In no particular order, here’s what we’ve been putting together:
- We pulled everything out of our trailer, organized, got rid of a lot of gear (a very important step), and then re-packed everything in.
- I’ve tuned up my bike, given it new brakes, and cleaned it all up with Muc-Off.
- We had our Kia Carnival outfitted with a new trailer hitch and brake system. The Carnival has a few inches more clearance than the Chrysler Pacifica we used to tow the InTech with, so we’re hoping it helps with ground clearance in some of the fields RAGBRAI puts campers in.
- A new addition this year is the portable Starlink Mini, which I’m hoping works even if the cell towers are all overloaded in the rural Iowa towns we’ll be stopping in.
- Also a new addition: a Honda EU3200i generator to supply electricity on the hotter days when we’re not hooked up to shore power. The first day is supposed to be 105 degrees!
Bonus Note: I just read a great New Atlantis book review of The Tonality of Thought by Byung-Chul Han (article written by Matt Elmore). The book asks an important question: what’s come of freedom in the digital age? And, as it turns out, freedom has come under the thumb of a new power — not a power of repression, but one of seduction. The seduction to be liked, the seduction of comparison… basically, the algorithms that run behind social media and how they influence our behavior toward giving up our own freedom to focus. Or, as the article quotes Han, “What makes power more effective is not coercion but the automatism of habit. An absolute power would be one that never became apparent, never pointed to itself, one that rather blended completely into what goes without saying.”

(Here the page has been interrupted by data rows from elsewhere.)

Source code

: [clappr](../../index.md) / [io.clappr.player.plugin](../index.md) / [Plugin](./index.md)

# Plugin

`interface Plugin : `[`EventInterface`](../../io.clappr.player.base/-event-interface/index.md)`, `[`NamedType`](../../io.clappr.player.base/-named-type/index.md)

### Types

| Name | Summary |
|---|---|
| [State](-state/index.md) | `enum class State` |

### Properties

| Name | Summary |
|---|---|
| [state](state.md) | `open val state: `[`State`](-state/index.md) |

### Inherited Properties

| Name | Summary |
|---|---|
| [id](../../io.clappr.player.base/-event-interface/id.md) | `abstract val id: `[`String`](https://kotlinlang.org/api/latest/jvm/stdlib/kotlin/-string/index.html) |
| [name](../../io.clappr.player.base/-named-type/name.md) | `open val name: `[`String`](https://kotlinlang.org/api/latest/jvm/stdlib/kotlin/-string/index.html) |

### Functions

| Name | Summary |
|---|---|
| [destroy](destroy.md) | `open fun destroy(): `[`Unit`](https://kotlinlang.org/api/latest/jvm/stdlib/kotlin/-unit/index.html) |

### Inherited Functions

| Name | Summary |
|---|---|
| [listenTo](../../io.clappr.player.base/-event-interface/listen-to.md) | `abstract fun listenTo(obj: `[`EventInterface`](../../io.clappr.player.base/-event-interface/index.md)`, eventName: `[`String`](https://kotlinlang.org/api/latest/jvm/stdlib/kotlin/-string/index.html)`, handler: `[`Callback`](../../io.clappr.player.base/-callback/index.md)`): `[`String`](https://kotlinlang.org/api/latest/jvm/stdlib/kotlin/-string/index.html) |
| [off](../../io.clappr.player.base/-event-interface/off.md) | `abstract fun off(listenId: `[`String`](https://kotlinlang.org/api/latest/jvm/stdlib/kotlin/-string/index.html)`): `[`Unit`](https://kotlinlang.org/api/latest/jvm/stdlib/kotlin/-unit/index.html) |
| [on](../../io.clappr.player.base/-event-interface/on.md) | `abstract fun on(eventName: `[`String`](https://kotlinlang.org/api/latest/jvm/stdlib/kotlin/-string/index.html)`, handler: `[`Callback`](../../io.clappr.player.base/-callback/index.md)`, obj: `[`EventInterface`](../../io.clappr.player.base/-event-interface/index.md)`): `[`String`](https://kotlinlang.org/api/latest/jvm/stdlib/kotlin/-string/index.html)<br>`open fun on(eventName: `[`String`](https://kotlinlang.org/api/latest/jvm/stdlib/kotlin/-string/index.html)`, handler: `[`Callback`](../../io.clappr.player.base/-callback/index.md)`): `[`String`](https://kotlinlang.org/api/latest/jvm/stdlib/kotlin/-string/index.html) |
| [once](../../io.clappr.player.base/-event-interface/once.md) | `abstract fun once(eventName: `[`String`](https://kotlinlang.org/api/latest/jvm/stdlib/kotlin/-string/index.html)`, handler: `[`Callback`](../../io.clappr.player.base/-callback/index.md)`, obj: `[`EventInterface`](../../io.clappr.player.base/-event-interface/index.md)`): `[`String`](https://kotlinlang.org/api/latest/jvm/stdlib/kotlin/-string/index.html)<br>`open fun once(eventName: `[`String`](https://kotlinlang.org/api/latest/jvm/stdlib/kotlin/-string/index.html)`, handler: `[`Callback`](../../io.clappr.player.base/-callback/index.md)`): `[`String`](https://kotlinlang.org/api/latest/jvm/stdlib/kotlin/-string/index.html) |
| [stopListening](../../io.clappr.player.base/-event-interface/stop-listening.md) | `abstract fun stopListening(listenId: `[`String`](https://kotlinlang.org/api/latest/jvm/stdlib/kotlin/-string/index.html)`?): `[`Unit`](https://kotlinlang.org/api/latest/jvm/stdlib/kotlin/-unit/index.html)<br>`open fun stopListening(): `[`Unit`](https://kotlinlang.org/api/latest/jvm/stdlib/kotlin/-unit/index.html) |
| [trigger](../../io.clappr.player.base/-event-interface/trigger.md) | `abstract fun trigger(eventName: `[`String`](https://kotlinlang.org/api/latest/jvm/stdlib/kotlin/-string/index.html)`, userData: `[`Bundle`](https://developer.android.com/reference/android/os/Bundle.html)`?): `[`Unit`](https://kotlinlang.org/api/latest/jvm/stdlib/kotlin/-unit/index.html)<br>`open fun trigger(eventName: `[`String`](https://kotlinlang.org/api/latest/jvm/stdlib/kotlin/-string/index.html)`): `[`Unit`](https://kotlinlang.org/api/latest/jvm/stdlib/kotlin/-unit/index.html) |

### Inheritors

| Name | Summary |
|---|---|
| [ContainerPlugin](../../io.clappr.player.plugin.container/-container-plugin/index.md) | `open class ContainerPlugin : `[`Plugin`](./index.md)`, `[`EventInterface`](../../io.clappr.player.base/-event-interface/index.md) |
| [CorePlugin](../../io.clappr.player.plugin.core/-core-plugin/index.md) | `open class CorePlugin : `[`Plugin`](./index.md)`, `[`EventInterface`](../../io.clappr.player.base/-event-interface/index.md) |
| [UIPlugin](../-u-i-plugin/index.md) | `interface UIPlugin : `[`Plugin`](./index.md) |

I particularly liked how the piece highlights a way out of the madness. One that I try to practice daily myself. Namely, getting outside of oneself by being drawn out and toward the other: a piano, a jukebox, a digital camera lens…
This was a particularly good read on the eve of doing just that: getting out, experiencing the world on two wheels, meeting new people, looking at cows and corn, and being drawn outside.
Our attention is in demand. As the Flobots say… there’s a war going on for your mind. We are the insurgents.